Formula 1 boss Bernie Ecclestone avoided a potential £1.2bn tax bill after reaching a settlement deal with HMRC, according to a new BBC Panorama probe.
The BBC obtained legal transcripts which revealed HMRC spent nine years investigating Ecclestone’s family tax affairs before offering to settle for just £10m in 2008.
The investigation goes back to 1995 when Ecclestone secured ownership of the TV rights of Formula 1, and then moved the asset offshore before giving the rights to his then wife, Slavica.

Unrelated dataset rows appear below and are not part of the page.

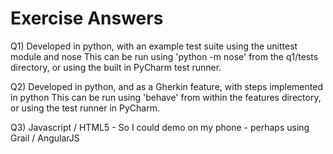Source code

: # Exercise Answers

Q1) Developed in python, with an example test suite using the unittest module and nose
This can be run using 'python -m nose' from the q1/tests directory, or using the built in PyCharm test runner. 

Q2) Developed in python, and as a Gherkin feature, with steps implemented in python
This can be run using 'behave' from within the features directory, or using the test runner in PyCharm.

Q3) Javascript / HTML5 - So I could demo on my phone - perhaps using Grail / AngularJS
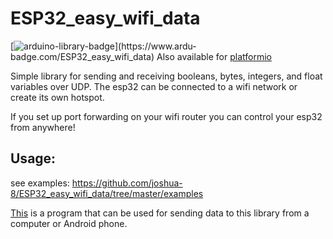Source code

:# ESP32_easy_wifi_data

[![arduino-library-badge](https://www.ardu-badge.com/badge/ESP32_easy_wifi_data.svg?)](https://www.ardu-badge.com/ESP32_easy_wifi_data) Also available for [platformio](https://platformio.org/lib/show/12173/ESP32_easy_wifi_data)

Simple library for sending and receiving booleans, bytes, integers, and float variables over UDP. The esp32 can be connected to a wifi network or create its own hotspot.

 If you set up port forwarding on your wifi router you can control your esp32 from anywhere!

## Usage:
see examples: https://github.com/joshua-8/ESP32_easy_wifi_data/tree/master/examples


[This](https://github.com/RCMgames/RCMDS) is a program that can be used for sending data to this library from a computer or Android phone.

She transferred them to a family trust in Liechtenstein before selling them on.
The BBC saidthat it could be the biggest individual tax dodge in UK history, but it is legally watertight provided Ecclestone did not set up, or control, the trust.
Ecclestone has admitted that his tax liability would have been in excess of £1.2bn if it could be shown he had some involvement in the funds.
Previously unpublished transcripts of interviews conducted by a German public prosecutor have now come to light revealing one of the lawyers who helped run the family trusts, Frederique Flournoy, saying: “In summer 2008, the Inland Revenue offered to conclude the matter if we paid £10m. We decided to pay up.”
HMRC said they are unable to discuss the confidential tax affairs of identifiable individuals or businesses, while a lawyer for the Ecclestone family trusts said in a statement: “Mr Ecclestone has not exerted, and has never sought to exert, any control over the management of the trusts.”
Ecclestone is currently on trial in Germany facing corruption charges where it has been alleged he was behind a £29m bribe paid to a bank official, linked to the sale of a stake in F1.
The F1 chief executive admitted paying former Bayern LB banker Gerhard Gribkowsky, but said he was the victim of blackmail as he was worried Gribkowsky would tell the tax authorities he had set up an offshore family trust.